Franchisees frequently betray franchisees and think that behaviour is independent of consequences.
What I do now won’t affect me in the future.
That:
- “him/them” are separate from “me/us”,
- a non-action (refusing to support) isn’t a positive betrayal (other, self- and group),
- sending a peer leader to their certain economic crucifixion or breakdown is their problem not mine,
- the certain retaliation shame will wash away,
- moral laws are for children, losers, or the weak-minded, or
- being smart means denying emotion by compartmentalizing the “ethical issue” into one hour on the weekend.
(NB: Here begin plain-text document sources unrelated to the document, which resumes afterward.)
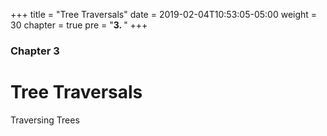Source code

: +++
title = "Tree Traversals"
date = 2019-02-04T10:53:05-05:00
weight = 30
chapter = true
pre = "<b>3. </b>"
+++

### Chapter 3

# Tree Traversals

Traversing Trees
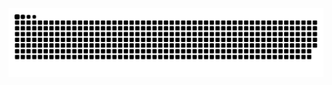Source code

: <picture>
  <source media="(prefers-color-scheme: dark)" srcset="https://raw.githubusercontent.com/UnluckyBoy/UnluckyBoy/output/matrix-snake-dark.svg">
  <source media="(prefers-color-scheme: light)" srcset="https://raw.githubusercontent.com/UnluckyBoy/UnluckyBoy/output/matrix-snake.svg">
  <img alt="unluckyboy index animation" src="https://raw.githubusercontent.com/UnluckyBoy/UnluckyBoy/output/matrix-snake.svg">
</picture>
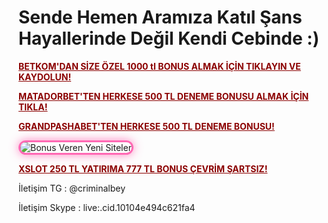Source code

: # Sende Hemen Aramıza Katıl Şans Hayallerinde Değil Kendi Cebinde :)
<p> <a href="https://cutt.ly/ze5DePku" style="color: #8b0000; font-weight: bold;">BETKOM'DAN SİZE ÖZEL 1000 tl BONUS ALMAK İÇİN TIKLAYIN VE KAYDOLUN!</a></p>
<p> <a href="https://cutt.ly/xri9ci3i" style="color: #8b0000; font-weight: bold;">MATADORBET'TEN HERKESE 500 TL DENEME BONUSU ALMAK İÇİN TIKLA!</a></p>
<p> <a href="https://shortir.online/forksly" style="color: #8b0000; font-weight: bold;">GRANDPASHABET'TEN HERKESE 500 TL DENEME BONUSU!</a></p>
<img src="https://i.ibb.co/hJq6TJFy/photo-5963270381068470088-y.jpg" alt="Bonus Veren Yeni Siteler" style="max-width: 100%; border: 3px solid #ff69b4; border-radius: 15px; box-shadow: 0px 0px 15px rgba(255, 105, 180, 0.8);">
<p> <a href="https://cutt.ly/Mrqdjph7" style="color: #8b0000; font-weight: bold;">XSLOT 250 TL YATIRIMA 777 TL BONUS ÇEVRİM ŞARTSIZ!</a></p>

İletişim TG : @criminalbey <p>
İletişim Skype : live:.cid.10104e494c621fa4
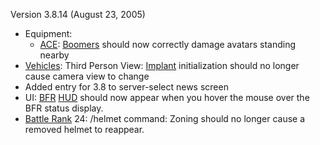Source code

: Version 3.8.14 (August 23, 2005)

- Equipment:
  - [ACE](../weapons/Adaptive_Construction_Engine.md):
    [Boomers](../weapons/Adaptive_Construction_Engine.md#Boomer) should now
    correctly damage avatars standing nearby
- [Vehicles](../vehicles/Vehicle.md): Third Person View:
  [Implant](../implants/Implants.md) initialization should no longer cause camera view to
  change
- Added entry for 3.8 to server-select news screen
- UI: [BFR](../vehicles/BattleFrame_Robotics.md) [HUD](../etc/Heads-up_Display.md) should now
  appear when you hover the mouse over the BFR status display.
- [Battle Rank](../terminology/Battle_Rank.md) 24: /helmet command: Zoning
  should no longer cause a removed helmet to reappear.


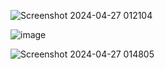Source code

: ![Screenshot 2024-04-27 012104](https://github.com/CeriiZedF/Shop/assets/60105990/2afe5fe2-7396-4d09-a874-108bf97a3406)


![image](https://github.com/CeriiZedF/Shop/assets/60105990/13f5238f-952d-4249-ab8c-0e13e3507db4)


![Screenshot 2024-04-27 014805](https://github.com/CeriiZedF/Shop/assets/60105990/03ed399b-d773-4ffc-8075-264f9043d500)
They choose immediate comfort for the next-to-impossible task of trusting themselves and breaking their mind’s chains.
They’re wrong.
Life deals with arrogance, greed, sloth and selfishness in a surprisingly immediate and usually harsh manner.
I have seen this for franchisees and I have it on very good authority that the sins of a franchisor are dealt with in the material world.
In WWII concentration camps, some prisoners chose a similar strategy to cope with significantly more difficulties.
… a prisoner who worked inside German Nazi concentration camps during World War II in certain lower administrative positions (prisoner-functionary)…Kapos received more privileges than normal prisoners, towards whom they were often brutal. They were often convicts who were offered this work in exchange for a reduced sentence or parole.
Explain this to your parents, again please, that what is said her is untrue and that life-changing moral decisions happen only to other people.
God knows no one’s ever had to navigate hard times historically.